- Location
- somerset
very pleased someone else shares my view of ryegrasses, they have a place, in a ley, just not the main grass species.I put in a Timothy, fescue and Cocksfoot ley 2 years ago. This year was the first year that I cut it for hay. No fertilisers and yielded better than a 2 year old prg/ Timothy ley that had fert.
The downside is that the hay is very coarse and I think if I hadnāt of got it in early June it would get old very soon. I put a slice of that hay and a slice of the prg / Timothy hay in front of my mothers horses and they unequivocally prefer the ryegrass.
It would be brilliant to be able to ditch ryegrass in favour of Cocksfoot and fescue but no point in making a making a substandard product.

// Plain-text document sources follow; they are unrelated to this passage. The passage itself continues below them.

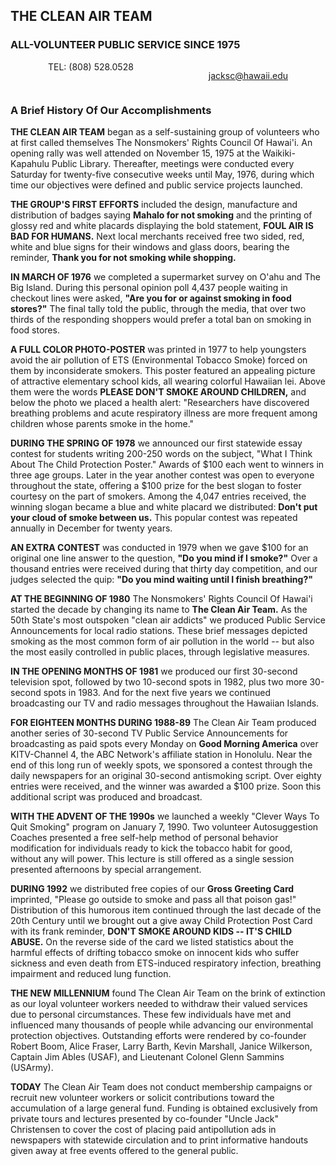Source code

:<h2>THE CLEAN AIR TEAM </h2>
<h3>ALL-VOLUNTEER PUBLIC SERVICE SINCE 1975</h3>

<div class="contact-info">
<span>TEL: (808) 528.0528</span> <!-- TODO: do you want phone number? -->

<span>jacksc@hawaii.edu</span>
</div>

<h3> A Brief History Of Our Accomplishments </h3>

<strong>THE CLEAN AIR TEAM</strong> began as a self-sustaining group of volunteers who at first called themselves The Nonsmokers' Rights Council Of Hawai'i. An opening rally was well attended on November 15, 1975 at the Waikiki-Kapahulu Public Library. Thereafter, meetings were conducted every Saturday for twenty-five consecutive weeks until May, 1976, during which time our objectives were defined and public service projects launched.

<strong>THE GROUP'S FIRST EFFORTS</strong> included the design, manufacture and distribution of badges saying <strong>Mahalo for not smoking</strong> and the printing of glossy red and white
placards displaying the bold statement, <strong>FOUL AIR IS BAD FOR HUMANS.</strong> Next local merchants received free two sided, red, white and blue signs for their windows
and glass doors, bearing the reminder, <strong>Thank you for not smoking while shopping.</strong>

<strong>IN MARCH OF 1976</strong> we completed a supermarket survey on O'ahu and The Big Island. During this personal opinion poll 4,437 people waiting in checkout lines were asked, <strong>"Are you for or against smoking in food stores?"</strong> The final tally told the public, through the media, that over two thirds of the responding shoppers would prefer a total ban on smoking in food stores.

<strong>A FULL COLOR PHOTO-POSTER</strong> was printed in 1977 to help youngsters avoid the air pollution of ETS (Environmental Tobacco Smoke) forced on them by inconsiderate smokers. This poster featured an appealing picture of attractive elementary school kids, all wearing colorful Hawaiian lei. Above them were the words <strong>PLEASE DON'T SMOKE AROUND CHILDREN,</strong> and below the photo we placed a health alert: "Researchers have discovered breathing problems and acute respiratory illness are more frequent among children whose parents smoke in the home."

<strong>DURING THE SPRING OF 1978</strong> we announced our first statewide essay contest for students writing 200-250 words on the subject, "What I Think About The Child Protection Poster." Awards of $100 each went to winners in three age groups. Later in the year another contest was open to everyone throughout the state, offering a $100 prize for the best slogan to foster courtesy on the part of smokers. Among the 4,047 entries received, the winning slogan became a blue and white placard we distributed: <strong>Don't put your cloud of smoke between us.</strong> This popular contest was repeated annually in December for twenty years.

<strong>AN EXTRA CONTEST</strong> was conducted in 1979 when we gave $100 for an original one
line answer to the question, <strong>"Do you mind if I smoke?"</strong> Over a thousand entries were received during that thirty day competition, and our judges selected the quip: <strong>"Do you mind waiting until I finish breathing?"</strong>

<strong>AT THE BEGINNING OF 1980</strong> The Nonsmokers' Rights Council Of Hawai'i started the decade by changing its name to <strong>The Clean Air Team.</strong> As the 50th State's most outspoken "clean air addicts" we produced Public Service Announcements for
local radio stations. These brief messages depicted smoking as the most common form of air pollution in the world -- but also the most easily controlled in public places, through legislative measures.

<strong>IN THE OPENING MONTHS OF 1981</strong> we produced our first 30-second television spot, followed by two 10-second spots in 1982, plus two more 30-second spots in 1983. And for the next five years we continued broadcasting our TV and radio messages throughout the Hawaiian Islands.

<strong>FOR EIGHTEEN MONTHS DURING 1988-89</strong> The Clean Air Team produced another series of 30-second TV Public Service Announcements for broadcasting as paid spots  every Monday on <strong>Good Morning America</strong> over KITV-Channel 4, the ABC Network's
affiliate station in Honolulu. Near the end of this long run of weekly spots, we sponsored a contest through the daily newspapers for an original 30-second antismoking script. Over eighty entries were received, and the winner was
awarded a $100 prize. Soon this additional script was produced and broadcast.

<strong>WITH THE ADVENT OF THE 1990s</strong> we launched a weekly "Clever Ways To Quit Smoking" program on January 7, 1990. Two volunteer Autosuggestion Coaches presented a free self-help method of personal behavior modification for individuals ready to kick the tobacco habit for good, without any will power. This lecture is
still offered as a single session presented afternoons by special arrangement.

<strong>DURING 1992</strong> we distributed free copies of our <strong>Gross Greeting Card</strong> imprinted, "Please go outside to smoke and pass all that poison gas!" Distribution of
this humorous item continued through the last decade of the 20th Century until we brought out a give away Child Protection Post Card with its frank reminder, <strong>DON'T SMOKE AROUND KIDS -- IT'S CHILD ABUSE.</strong> On the reverse side of the card we listed statistics about the harmful effects of drifting tobacco smoke on
innocent kids who suffer sickness and even death from ETS-induced respiratory infection, breathing impairment and reduced lung function.

<strong>THE NEW MILLENNIUM</strong> found The Clean Air Team on the brink of extinction as our loyal volunteer workers needed to withdraw their valued services due to personal circumstances. These few individuals have met and influenced many thousands of people while advancing our environmental protection objectives. Outstanding efforts were rendered by co-founder Robert Boom, Alice Fraser, Larry Barth, Kevin Marshall, Janice Wilkerson, Captain Jim Ables (USAF),
and Lieutenant Colonel Glenn Sammins (USArmy).

<strong>TODAY</strong> The Clean Air Team does not conduct membership campaigns or recruit new volunteer workers or solicit contributions toward the accumulation of a large general fund. Funding is obtained exclusively from private tours and lectures presented by co-founder "Uncle Jack" Christensen to cover the cost of placing paid antipollution ads in newspapers with statewide circulation and to print informative handouts given away at free events offered to the general public.

<style>
  .contact-info {
    display: flex;
    justify-content: space-around;
  }
</style>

once we move away from r/grass dominant leys, we have to realise we have to adapt management, to them. Some grasses, can become coarse, if left to long, so, don't leave them so long !
its not rocket fuel, but cattle will love it.
We have some 90% plus pure timothy hay, bought, it had to be 99% timothy, for race horses, so we had the headlands. Smells, and looks fantastic, and is not coarse.
as a student, the farm l was on, grew timothy for seed. The year l was there, they lost the contract, for the threshed timothy hay, it was, to feed elephants. The best way to describe it, think wire brillo pads, tied with wire. We fed some to the dairy, surprisingly, they loved it.
Whatever type of grass sward, you have, to have the best quality feed, you need to cut, or graze, when it is at its 'optimum' stage, weather permitting, which might not be when, you want to do it. Moving away, from prg dominant leys, means we have to change our management.